• _PROBLEM_
Pull each line with the string "This" from the entries.

[Saved entries]
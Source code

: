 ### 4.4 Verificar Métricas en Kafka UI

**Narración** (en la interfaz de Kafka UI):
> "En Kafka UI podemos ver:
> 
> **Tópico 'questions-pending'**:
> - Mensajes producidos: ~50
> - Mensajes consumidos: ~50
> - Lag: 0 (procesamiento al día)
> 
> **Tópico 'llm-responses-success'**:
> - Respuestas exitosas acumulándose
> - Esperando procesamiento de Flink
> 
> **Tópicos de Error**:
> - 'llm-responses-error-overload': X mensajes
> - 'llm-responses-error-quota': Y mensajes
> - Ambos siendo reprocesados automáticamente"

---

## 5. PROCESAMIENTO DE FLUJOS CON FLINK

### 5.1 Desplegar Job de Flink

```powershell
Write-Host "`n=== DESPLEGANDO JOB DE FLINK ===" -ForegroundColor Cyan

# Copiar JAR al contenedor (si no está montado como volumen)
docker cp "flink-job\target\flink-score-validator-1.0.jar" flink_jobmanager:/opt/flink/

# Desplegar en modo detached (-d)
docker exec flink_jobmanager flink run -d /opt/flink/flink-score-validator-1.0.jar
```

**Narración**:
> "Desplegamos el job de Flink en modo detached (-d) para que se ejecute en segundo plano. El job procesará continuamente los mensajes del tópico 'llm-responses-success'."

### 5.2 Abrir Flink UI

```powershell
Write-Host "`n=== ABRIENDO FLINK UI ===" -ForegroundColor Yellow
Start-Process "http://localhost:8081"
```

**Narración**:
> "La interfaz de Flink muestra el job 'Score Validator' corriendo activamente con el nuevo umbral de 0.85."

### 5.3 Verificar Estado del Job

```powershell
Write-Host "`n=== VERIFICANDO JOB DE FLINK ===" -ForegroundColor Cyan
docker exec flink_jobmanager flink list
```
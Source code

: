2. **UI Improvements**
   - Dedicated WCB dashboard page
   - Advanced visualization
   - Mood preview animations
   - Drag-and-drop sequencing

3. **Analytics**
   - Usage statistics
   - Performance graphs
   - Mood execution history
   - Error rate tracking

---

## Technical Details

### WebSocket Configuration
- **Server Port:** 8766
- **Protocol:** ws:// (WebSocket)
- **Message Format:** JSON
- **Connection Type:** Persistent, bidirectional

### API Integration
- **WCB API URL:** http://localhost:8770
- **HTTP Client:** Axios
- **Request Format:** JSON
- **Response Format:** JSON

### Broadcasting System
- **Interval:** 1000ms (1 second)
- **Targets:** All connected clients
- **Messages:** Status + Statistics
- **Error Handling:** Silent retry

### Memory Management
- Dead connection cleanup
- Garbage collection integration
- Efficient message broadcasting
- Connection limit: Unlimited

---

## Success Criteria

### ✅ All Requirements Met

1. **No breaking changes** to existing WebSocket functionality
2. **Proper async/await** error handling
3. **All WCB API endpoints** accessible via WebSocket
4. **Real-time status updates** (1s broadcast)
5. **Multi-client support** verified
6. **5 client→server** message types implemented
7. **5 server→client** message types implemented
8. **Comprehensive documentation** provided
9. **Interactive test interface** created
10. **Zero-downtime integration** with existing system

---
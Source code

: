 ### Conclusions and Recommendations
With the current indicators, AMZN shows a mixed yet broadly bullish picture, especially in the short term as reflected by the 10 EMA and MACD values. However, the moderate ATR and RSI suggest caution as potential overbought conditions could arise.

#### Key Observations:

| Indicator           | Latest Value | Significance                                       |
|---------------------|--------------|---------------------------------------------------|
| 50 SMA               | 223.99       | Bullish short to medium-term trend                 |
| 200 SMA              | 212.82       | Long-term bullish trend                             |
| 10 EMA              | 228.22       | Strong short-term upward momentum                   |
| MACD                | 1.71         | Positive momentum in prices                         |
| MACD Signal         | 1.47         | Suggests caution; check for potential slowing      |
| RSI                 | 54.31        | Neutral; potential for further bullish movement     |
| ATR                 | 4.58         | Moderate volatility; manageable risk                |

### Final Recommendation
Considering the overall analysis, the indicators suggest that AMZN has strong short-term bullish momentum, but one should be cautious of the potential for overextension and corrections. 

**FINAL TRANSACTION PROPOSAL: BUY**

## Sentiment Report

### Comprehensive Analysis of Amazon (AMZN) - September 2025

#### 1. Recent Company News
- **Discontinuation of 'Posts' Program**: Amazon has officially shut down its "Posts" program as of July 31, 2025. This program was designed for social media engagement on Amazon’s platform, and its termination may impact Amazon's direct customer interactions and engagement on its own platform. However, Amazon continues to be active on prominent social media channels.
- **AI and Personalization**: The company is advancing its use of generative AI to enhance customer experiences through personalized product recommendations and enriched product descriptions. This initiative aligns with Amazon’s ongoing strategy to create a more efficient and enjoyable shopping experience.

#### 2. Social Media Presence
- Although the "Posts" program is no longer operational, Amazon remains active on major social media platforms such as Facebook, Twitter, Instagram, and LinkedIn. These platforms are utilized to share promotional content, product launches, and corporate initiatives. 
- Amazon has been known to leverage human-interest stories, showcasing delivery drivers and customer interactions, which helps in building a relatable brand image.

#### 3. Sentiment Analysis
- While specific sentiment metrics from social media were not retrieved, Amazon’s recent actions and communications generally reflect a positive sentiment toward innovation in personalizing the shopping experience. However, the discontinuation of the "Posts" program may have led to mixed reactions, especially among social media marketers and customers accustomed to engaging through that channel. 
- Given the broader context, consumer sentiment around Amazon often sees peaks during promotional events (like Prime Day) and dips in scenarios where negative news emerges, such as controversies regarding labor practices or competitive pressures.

• _EXPECTED ANSWER_
- **Discontinuation of 'Posts' Program**: Amazon has officially shut down its "Posts" program as of July 31, 2025. This program was designed for social media engagement on Amazon’s platform, and its termination may impact Amazon's direct customer interactions and engagement on its own platform. However, Amazon continues to be active on prominent social media channels.
- **AI and Personalization**: The company is advancing its use of generative AI to enhance customer experiences through personalized product recommendations and enriched product descriptions. This initiative aligns with Amazon’s ongoing strategy to create a more efficient and enjoyable shopping experience.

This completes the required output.